Dazu hääte ich auch eine Frage:

EINGEHUNGSBETRUG ????

Mal angenommen, 2007 geht jemand in die InsO, einer der Gläubiger (von Anfang an in der Liste) meldet sich 2011 (also mitten in der Wohlverhaltensperiode und nach Abschluss der InsO im Verfahren der Restschuldbefreiung) und beantragt die Restschuldbefreiung zu versagen, weil der Schuldner "angeblich" bei der Kreditvergabe falsche Angebane gemacht hat. Keine wirtschaftlich falschen Angaben, sondern bei einem Darlehn von Privat per Vertrag (jetzt nur Beispiele) ein Auto kaufen wolle (hat er nie behauptet - sagt jetzt aber der Gläubiger um sein Geld zu retten), und der Schuldner hätte ihm versprochen, dass er angeblich die geliehene Summe vorzeitig zurück gibt, weil er in Kürze eine Summe aus einer Versicherung erhält.

Kreditaufnahme war 2002, angebliches Versprechen der Rückzahlung 2003, 2005 wurde der Darlehnsvertrag durch den Gläubiger noch einmal umgeschuldet um Zinsen zu sparen, 2006 stellt der Schuldner die Zahlungen ein, geht 2007 in die InsO und 2011 fällt dem Gläubiger ein, dass er die Restschuldbefreiung versagt haben will wegen einer unerlaubten Handlung des Schuldners.

Das AG stellt daraufhin einen Beschluss aus und nennt einen Termin zur schriftlichen Prüfung.
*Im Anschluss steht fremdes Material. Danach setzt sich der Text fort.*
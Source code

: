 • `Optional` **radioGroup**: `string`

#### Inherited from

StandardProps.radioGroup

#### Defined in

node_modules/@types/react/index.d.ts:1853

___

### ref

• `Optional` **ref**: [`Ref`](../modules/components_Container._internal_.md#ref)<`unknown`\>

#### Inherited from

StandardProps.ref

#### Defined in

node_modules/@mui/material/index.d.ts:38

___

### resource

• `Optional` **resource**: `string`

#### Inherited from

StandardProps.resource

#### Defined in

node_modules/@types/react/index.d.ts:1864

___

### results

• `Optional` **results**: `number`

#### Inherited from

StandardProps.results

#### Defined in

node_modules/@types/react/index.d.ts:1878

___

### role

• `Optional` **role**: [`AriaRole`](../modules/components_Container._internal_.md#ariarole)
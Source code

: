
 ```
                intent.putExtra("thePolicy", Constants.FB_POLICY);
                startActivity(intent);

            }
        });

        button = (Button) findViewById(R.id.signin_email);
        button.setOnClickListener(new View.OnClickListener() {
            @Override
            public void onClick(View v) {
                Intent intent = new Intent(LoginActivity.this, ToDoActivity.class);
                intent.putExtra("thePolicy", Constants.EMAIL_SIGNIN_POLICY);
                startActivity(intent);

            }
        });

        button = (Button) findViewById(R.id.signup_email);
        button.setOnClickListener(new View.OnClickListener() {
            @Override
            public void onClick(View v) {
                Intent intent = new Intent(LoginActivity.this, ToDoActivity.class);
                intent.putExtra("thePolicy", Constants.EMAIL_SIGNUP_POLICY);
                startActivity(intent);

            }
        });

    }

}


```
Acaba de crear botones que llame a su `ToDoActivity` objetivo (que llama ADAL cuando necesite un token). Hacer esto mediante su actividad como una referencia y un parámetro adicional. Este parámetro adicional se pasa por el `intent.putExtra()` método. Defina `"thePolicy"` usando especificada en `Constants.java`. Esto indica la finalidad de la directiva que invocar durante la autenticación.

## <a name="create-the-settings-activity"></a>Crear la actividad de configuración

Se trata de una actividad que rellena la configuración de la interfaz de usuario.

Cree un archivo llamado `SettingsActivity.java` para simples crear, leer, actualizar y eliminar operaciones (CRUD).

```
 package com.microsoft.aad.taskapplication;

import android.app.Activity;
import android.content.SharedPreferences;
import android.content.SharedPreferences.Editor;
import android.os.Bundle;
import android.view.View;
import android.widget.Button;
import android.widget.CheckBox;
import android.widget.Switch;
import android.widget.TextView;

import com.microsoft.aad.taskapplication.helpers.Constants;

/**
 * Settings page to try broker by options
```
Was sollte der Schuldner nun tun? Widerspruch ist klar, nur wie? Einfach schreiben, alles gelogen habe nichts getan, oder ausführlich begründen und erörtern wie der Kredit zu Stande kam?
Was passiert dann nach dem Widerspruch?


RE: Restschuldbefreiung??

#4 von rantanwolf , 19.05.2011 13:53

Hallo,
hier hilft nur die genaue Kenntnis des Sachverhaltes.
Grundsätzlich sollte der Widerspruch genau und gut begründet werden. Ein Hinweis gegen fehlerhafte Angaben ist sicherlich die im letzten Kreditvertrag geregelten Rückzahlungsmodalitäten. Ein Indiz ist die Zahlung vom ca 8-12 Raten des Kredites vor Zahlungseinstellung.
Sollte die vorzeitige Rückführung vereinbart worden sein, muss begründet werden können warum diese nicht funktioniert hat. Beispielsweise die Versicherung hat nicht geleistet oder der Betrag ist gepfändet worden.